Eu também sei que a defesa da preservação de uma “história” tão permeável, moldável e mutante no mais das vezes gera discriminação, preconceito e segregação do diferente e é tão perigosa como qualquer construção de “identidade”, “povo”, “nação” de quem quer que seja, conceitos que se formam na relação com o outro de forma etnocêntrica e violenta.
Mas isso tudo não é suficiente para que eu deixe de achar linda a visão do pampa, com o vento que assobia no ouvido e a imagem de um homem de botas e bombachas no lombo de um cavalo (mesmo que nunca tenha vivido no campo).
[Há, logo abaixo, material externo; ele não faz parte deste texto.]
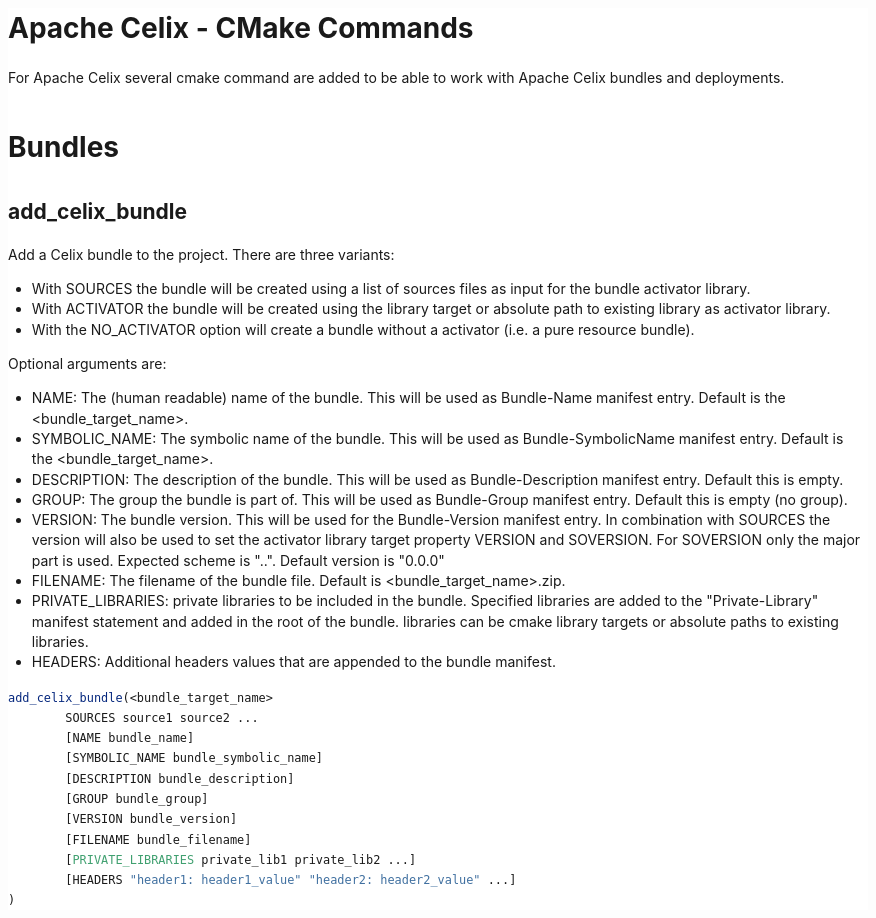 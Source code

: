 

# Apache Celix - CMake Commands

For Apache Celix several cmake command are added to be able to work with Apache Celix bundles and deployments.

# Bundles

## add_celix_bundle
Add a Celix bundle to the project.  There are three variants:
- With SOURCES the bundle will be created using a list of sources files as input for the bundle activator library.
- With ACTIVATOR the bundle will be created using the library target or absolute path to existing library as activator library.
- With the NO_ACTIVATOR option will create a bundle without a activator (i.e. a pure resource bundle).

Optional arguments are:
- NAME: The (human readable) name of the bundle. This will be used as Bundle-Name manifest entry. Default is the  <bundle_target_name>.
- SYMBOLIC_NAME: The symbolic name of the bundle. This will be used as Bundle-SymbolicName manifest entry. Default is the <bundle_target_name>.
- DESCRIPTION: The description of the bundle. This will be used as Bundle-Description manifest entry. Default this is empty.
- GROUP: The group the bundle is part of. This will be used as Bundle-Group manifest entry. Default this is empty (no group).
- VERSION: The bundle version. This will be used for the Bundle-Version manifest entry. In combination with SOURCES the version will also be used to set the activator library target property VERSION and SOVERSION.
  For SOVERSION only the major part is used. Expected scheme is "<major>.<minor>.<path>". Default version is "0.0.0"
- FILENAME: The filename of the bundle file. Default is <bundle_target_name>.zip.
- PRIVATE_LIBRARIES: private libraries to be included in the bundle. Specified libraries are added to the "Private-Library" manifest statement and added in the root of the bundle. libraries can be cmake library targets or absolute paths to existing libraries.
- HEADERS: Additional headers values that are appended to the bundle manifest.

```CMake
add_celix_bundle(<bundle_target_name>
        SOURCES source1 source2 ...
        [NAME bundle_name]
        [SYMBOLIC_NAME bundle_symbolic_name]
        [DESCRIPTION bundle_description]
        [GROUP bundle_group]
        [VERSION bundle_version]
        [FILENAME bundle_filename]
        [PRIVATE_LIBRARIES private_lib1 private_lib2 ...]
        [HEADERS "header1: header1_value" "header2: header2_value" ...]
)
```
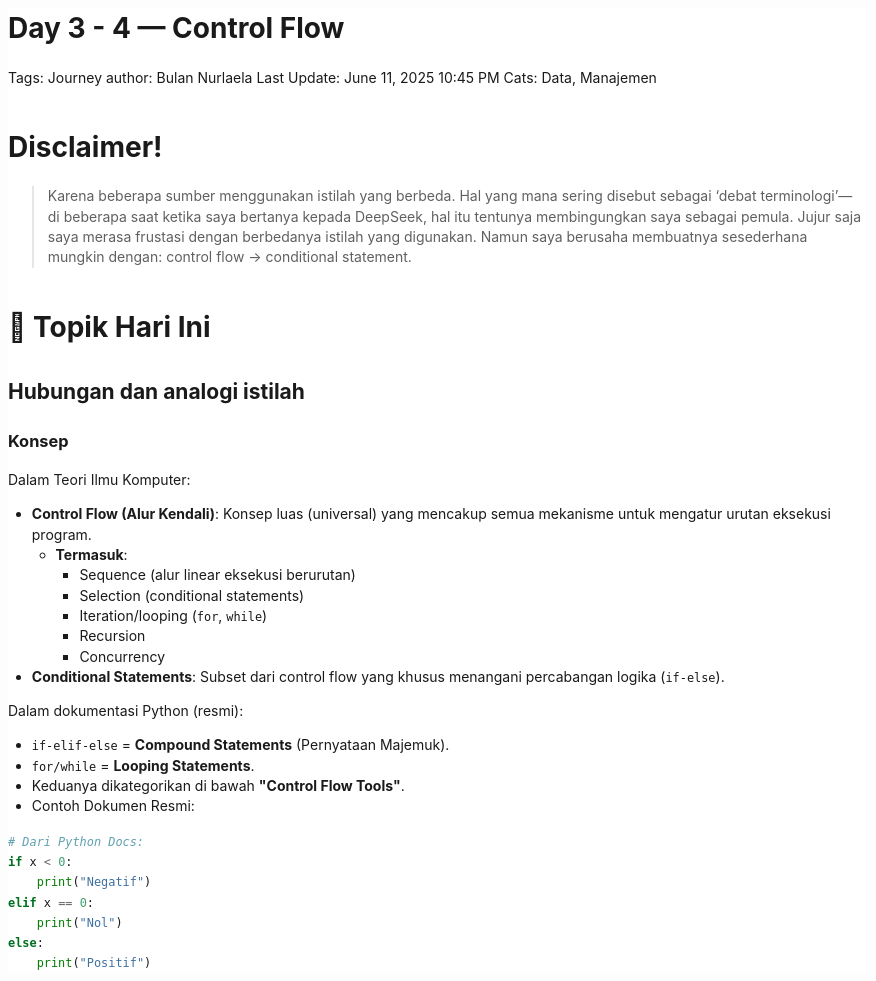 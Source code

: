 # Day 3 - 4 — Control Flow

Tags: Journey
author: Bulan Nurlaela
Last Update: June 11, 2025 10:45 PM
Cats: Data, Manajemen

# **Disclaimer!**

> Karena beberapa sumber menggunakan istilah yang berbeda. Hal yang mana sering disebut sebagai ‘debat terminologi’— di beberapa saat ketika saya bertanya kepada DeepSeek, hal itu tentunya membingungkan saya sebagai pemula. Jujur saja saya merasa frustasi dengan berbedanya istilah yang digunakan. Namun saya berusaha membuatnya sesederhana mungkin dengan: control flow → conditional statement.
> 

# 📌 Topik Hari Ini

## Hubungan dan analogi istilah

### Konsep

Dalam Teori Ilmu Komputer:

- **Control Flow (Alur Kendali)**: Konsep luas (universal) yang mencakup semua mekanisme untuk mengatur urutan eksekusi program.
    - **Termasuk**:
        - Sequence (alur linear eksekusi berurutan)
        - Selection (conditional statements)
        - Iteration/looping (`for`, `while`)
        - Recursion
        - Concurrency
- **Conditional Statements**: Subset dari control flow yang khusus menangani percabangan logika (`if-else`).

Dalam dokumentasi Python (resmi):

- `if-elif-else` = **Compound Statements** (Pernyataan Majemuk).
- `for/while` = **Looping Statements**.
- Keduanya dikategorikan di bawah **"Control Flow Tools"**.
- Contoh Dokumen Resmi:

```python
# Dari Python Docs:
if x < 0:
    print("Negatif")
elif x == 0:
    print("Nol")
else:
    print("Positif")

```
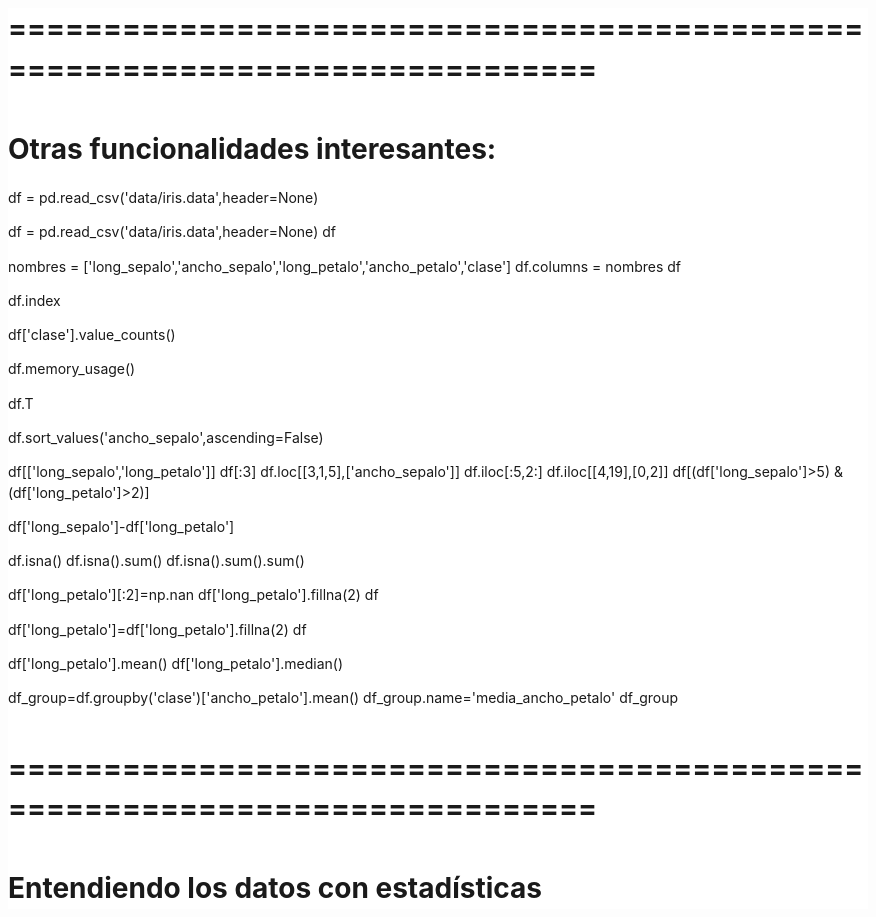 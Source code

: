 # ============================================================================
# Otras funcionalidades interesantes:

df = pd.read_csv('data/iris.data',header=None)

df = pd.read_csv('data/iris.data',header=None)
df

nombres = ['long_sepalo','ancho_sepalo','long_petalo','ancho_petalo','clase']
df.columns = nombres
df

df.index


df['clase'].value_counts()

df.memory_usage()

df.T

df.sort_values('ancho_sepalo',ascending=False)

df[['long_sepalo','long_petalo']]
df[:3]
df.loc[[3,1,5],['ancho_sepalo']]
df.iloc[:5,2:]
df.iloc[[4,19],[0,2]]
df[(df['long_sepalo']>5) & (df['long_petalo']>2)]


df['long_sepalo']-df['long_petalo']

df.isna()
df.isna().sum()
df.isna().sum().sum()

df['long_petalo'][:2]=np.nan
df['long_petalo'].fillna(2)
df

df['long_petalo']=df['long_petalo'].fillna(2)
df

df['long_petalo'].mean()
df['long_petalo'].median()

df_group=df.groupby('clase')['ancho_petalo'].mean()
df_group.name='media_ancho_petalo'
df_group


# ============================================================================
# Entendiendo los datos con estadísticas
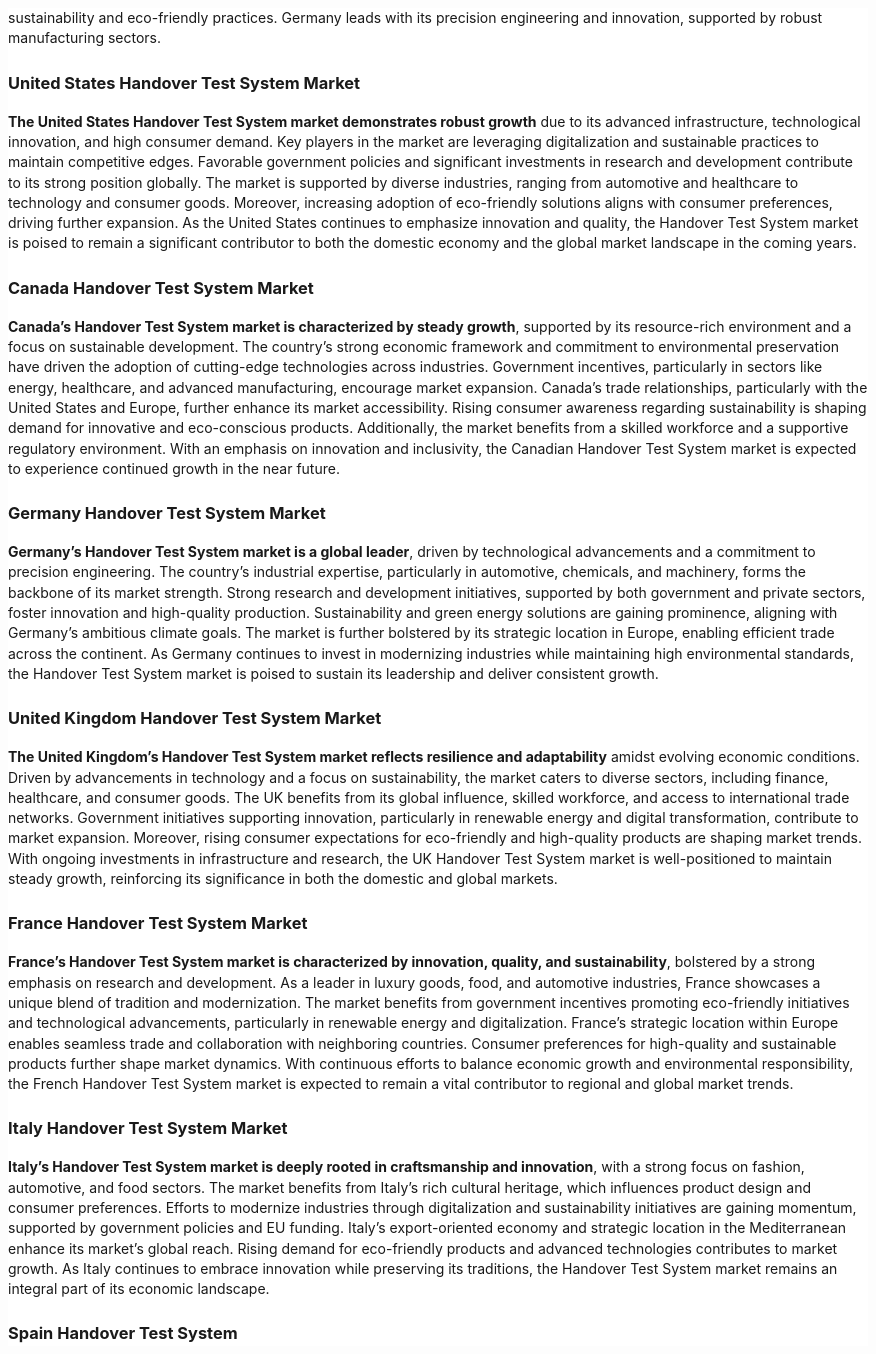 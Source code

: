 sustainability and eco-friendly practices. Germany leads with its precision engineering and innovation, supported by robust manufacturing sectors.</span></em></p></blockquote><h3><strong>United States Handover Test System Market</strong></h3><p><strong>The United States Handover Test System market demonstrates robust growth</strong> due to its advanced infrastructure, technological innovation, and high consumer demand. Key players in the market are leveraging digitalization and sustainable practices to maintain competitive edges. Favorable government policies and significant investments in research and development contribute to its strong position globally. The market is supported by diverse industries, ranging from automotive and healthcare to technology and consumer goods. Moreover, increasing adoption of eco-friendly solutions aligns with consumer preferences, driving further expansion. As the United States continues to emphasize innovation and quality, the Handover Test System market is poised to remain a significant contributor to both the domestic economy and the global market landscape in the coming years.</p><h3><strong>Canada Handover Test System Market</strong></h3><p><strong>Canada&rsquo;s Handover Test System market is characterized by steady growth</strong>, supported by its resource-rich environment and a focus on sustainable development. The country&rsquo;s strong economic framework and commitment to environmental preservation have driven the adoption of cutting-edge technologies across industries. Government incentives, particularly in sectors like energy, healthcare, and advanced manufacturing, encourage market expansion. Canada&rsquo;s trade relationships, particularly with the United States and Europe, further enhance its market accessibility. Rising consumer awareness regarding sustainability is shaping demand for innovative and eco-conscious products. Additionally, the market benefits from a skilled workforce and a supportive regulatory environment. With an emphasis on innovation and inclusivity, the Canadian Handover Test System market is expected to experience continued growth in the near future.</p><h3><strong>Germany Handover Test System Market</strong></h3><p><strong>Germany&rsquo;s Handover Test System market is a global leader</strong>, driven by technological advancements and a commitment to precision engineering. The country&rsquo;s industrial expertise, particularly in automotive, chemicals, and machinery, forms the backbone of its market strength. Strong research and development initiatives, supported by both government and private sectors, foster innovation and high-quality production. Sustainability and green energy solutions are gaining prominence, aligning with Germany&rsquo;s ambitious climate goals. The market is further bolstered by its strategic location in Europe, enabling efficient trade across the continent. As Germany continues to invest in modernizing industries while maintaining high environmental standards, the Handover Test System market is poised to sustain its leadership and deliver consistent growth.</p><h3><strong>United Kingdom Handover Test System Market</strong></h3><p><strong>The United Kingdom&rsquo;s Handover Test System market reflects resilience and adaptability</strong> amidst evolving economic conditions. Driven by advancements in technology and a focus on sustainability, the market caters to diverse sectors, including finance, healthcare, and consumer goods. The UK benefits from its global influence, skilled workforce, and access to international trade networks. Government initiatives supporting innovation, particularly in renewable energy and digital transformation, contribute to market expansion. Moreover, rising consumer expectations for eco-friendly and high-quality products are shaping market trends. With ongoing investments in infrastructure and research, the UK Handover Test System market is well-positioned to maintain steady growth, reinforcing its significance in both the domestic and global markets.</p><h3><strong>France Handover Test System Market</strong></h3><p><strong>France&rsquo;s Handover Test System market is characterized by innovation, quality, and sustainability</strong>, bolstered by a strong emphasis on research and development. As a leader in luxury goods, food, and automotive industries, France showcases a unique blend of tradition and modernization. The market benefits from government incentives promoting eco-friendly initiatives and technological advancements, particularly in renewable energy and digitalization. France&rsquo;s strategic location within Europe enables seamless trade and collaboration with neighboring countries. Consumer preferences for high-quality and sustainable products further shape market dynamics. With continuous efforts to balance economic growth and environmental responsibility, the French Handover Test System market is expected to remain a vital contributor to regional and global market trends.</p><h3><strong>Italy Handover Test System Market</strong></h3><p><strong>Italy&rsquo;s Handover Test System market is deeply rooted in craftsmanship and innovation</strong>, with a strong focus on fashion, automotive, and food sectors. The market benefits from Italy&rsquo;s rich cultural heritage, which influences product design and consumer preferences. Efforts to modernize industries through digitalization and sustainability initiatives are gaining momentum, supported by government policies and EU funding. Italy&rsquo;s export-oriented economy and strategic location in the Mediterranean enhance its market&rsquo;s global reach. Rising demand for eco-friendly products and advanced technologies contributes to market growth. As Italy continues to embrace innovation while preserving its traditions, the Handover Test System market remains an integral part of its economic landscape.</p><h3><strong>Spain Handover Test System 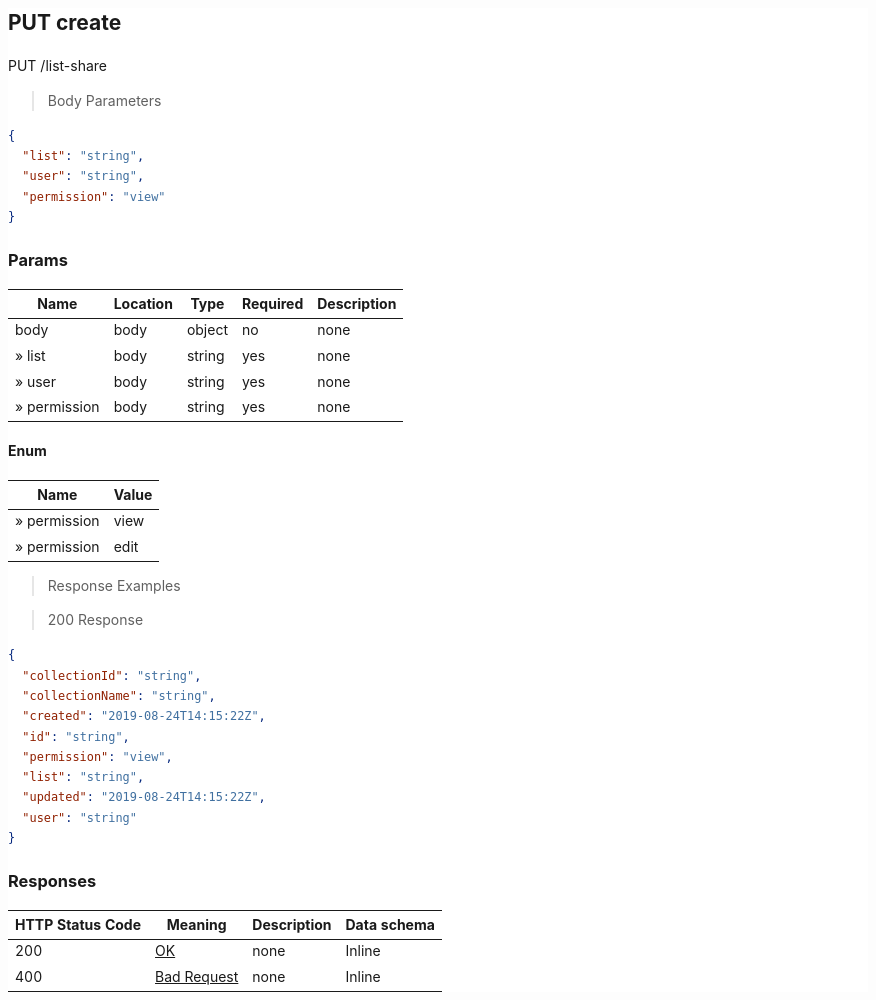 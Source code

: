 ## PUT create

PUT /list-share

> Body Parameters

```json
{
  "list": "string",
  "user": "string",
  "permission": "view"
}
```

### Params

|Name|Location|Type|Required|Description|
|---|---|---|---|---|
|body|body|object| no |none|
|» list|body|string| yes |none|
|» user|body|string| yes |none|
|» permission|body|string| yes |none|

#### Enum

|Name|Value|
|---|---|
|» permission|view|
|» permission|edit|

> Response Examples

> 200 Response

```json
{
  "collectionId": "string",
  "collectionName": "string",
  "created": "2019-08-24T14:15:22Z",
  "id": "string",
  "permission": "view",
  "list": "string",
  "updated": "2019-08-24T14:15:22Z",
  "user": "string"
}
```

### Responses

|HTTP Status Code |Meaning|Description|Data schema|
|---|---|---|---|
|200|[OK](https://tools.ietf.org/html/rfc7231#section-6.3.1)|none|Inline|
|400|[Bad Request](https://tools.ietf.org/html/rfc7231#section-6.5.1)|none|Inline|
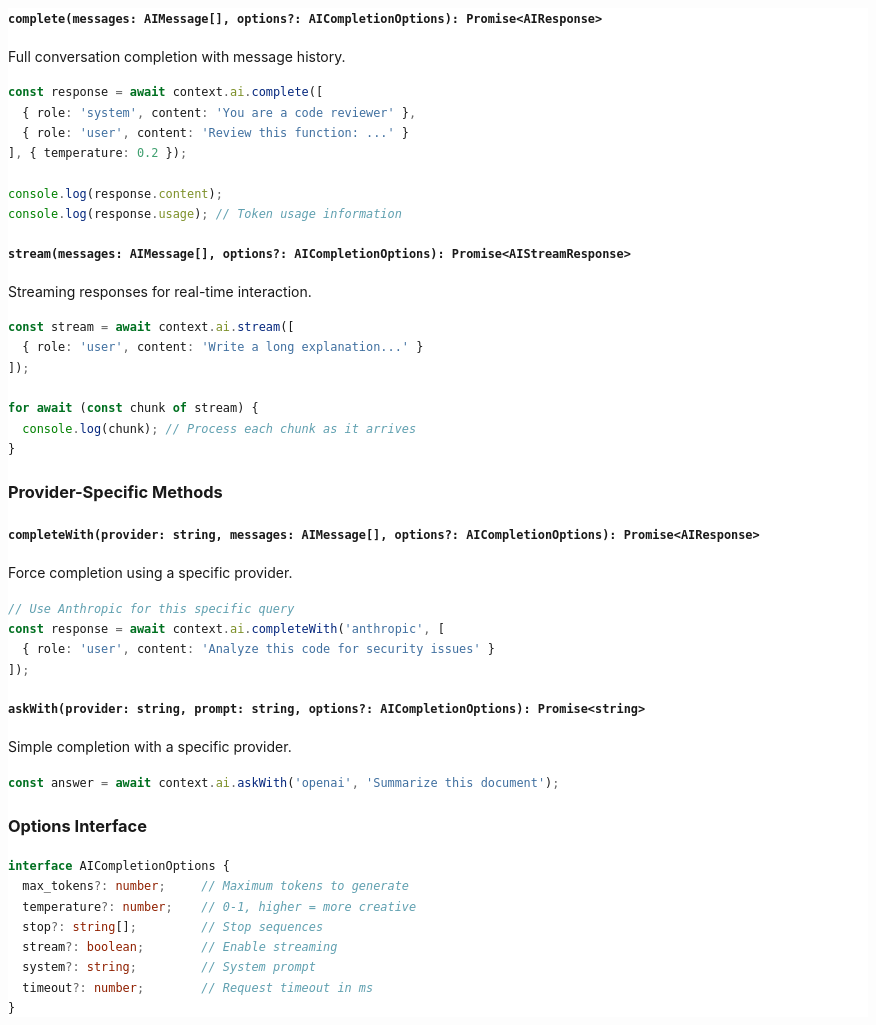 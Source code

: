 #### `complete(messages: AIMessage[], options?: AICompletionOptions): Promise<AIResponse>`
Full conversation completion with message history.

```typescript
const response = await context.ai.complete([
  { role: 'system', content: 'You are a code reviewer' },
  { role: 'user', content: 'Review this function: ...' }
], { temperature: 0.2 });

console.log(response.content);
console.log(response.usage); // Token usage information
```

#### `stream(messages: AIMessage[], options?: AICompletionOptions): Promise<AIStreamResponse>`
Streaming responses for real-time interaction.

```typescript
const stream = await context.ai.stream([
  { role: 'user', content: 'Write a long explanation...' }
]);

for await (const chunk of stream) {
  console.log(chunk); // Process each chunk as it arrives
}
```

### Provider-Specific Methods

#### `completeWith(provider: string, messages: AIMessage[], options?: AICompletionOptions): Promise<AIResponse>`
Force completion using a specific provider.

```typescript
// Use Anthropic for this specific query
const response = await context.ai.completeWith('anthropic', [
  { role: 'user', content: 'Analyze this code for security issues' }
]);
```

#### `askWith(provider: string, prompt: string, options?: AICompletionOptions): Promise<string>`
Simple completion with a specific provider.

```typescript
const answer = await context.ai.askWith('openai', 'Summarize this document');
```

### Options Interface

```typescript
interface AICompletionOptions {
  max_tokens?: number;     // Maximum tokens to generate
  temperature?: number;    // 0-1, higher = more creative  
  stop?: string[];         // Stop sequences
  stream?: boolean;        // Enable streaming
  system?: string;         // System prompt
  timeout?: number;        // Request timeout in ms
}
```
Tampouco deixo de tomar meu mate em qualquer parte do mundo que eu esteja...
Por mais que eu racionalize sobre tudo isso, não consigo deixar de me emocionar ao ouvir o hino (embora até hoje não tenha descoberto quais são as nossas façanhas que servem de modelo à toda Terra).
O relativismo cultural é um exercício de polícia constante que exerço sobre mim. Tão violento quanto o etnocentrismo, seguramente. Mas tento me consolar pensando que talvez eu seja uma gaúcha em constante autocrítica. Hoje não temos nada para comemorar.
Que essa história inventada sirva principalmente para que pensemos sobre como nos fazemos e sobre o que podemos fazer quando nos fazemos.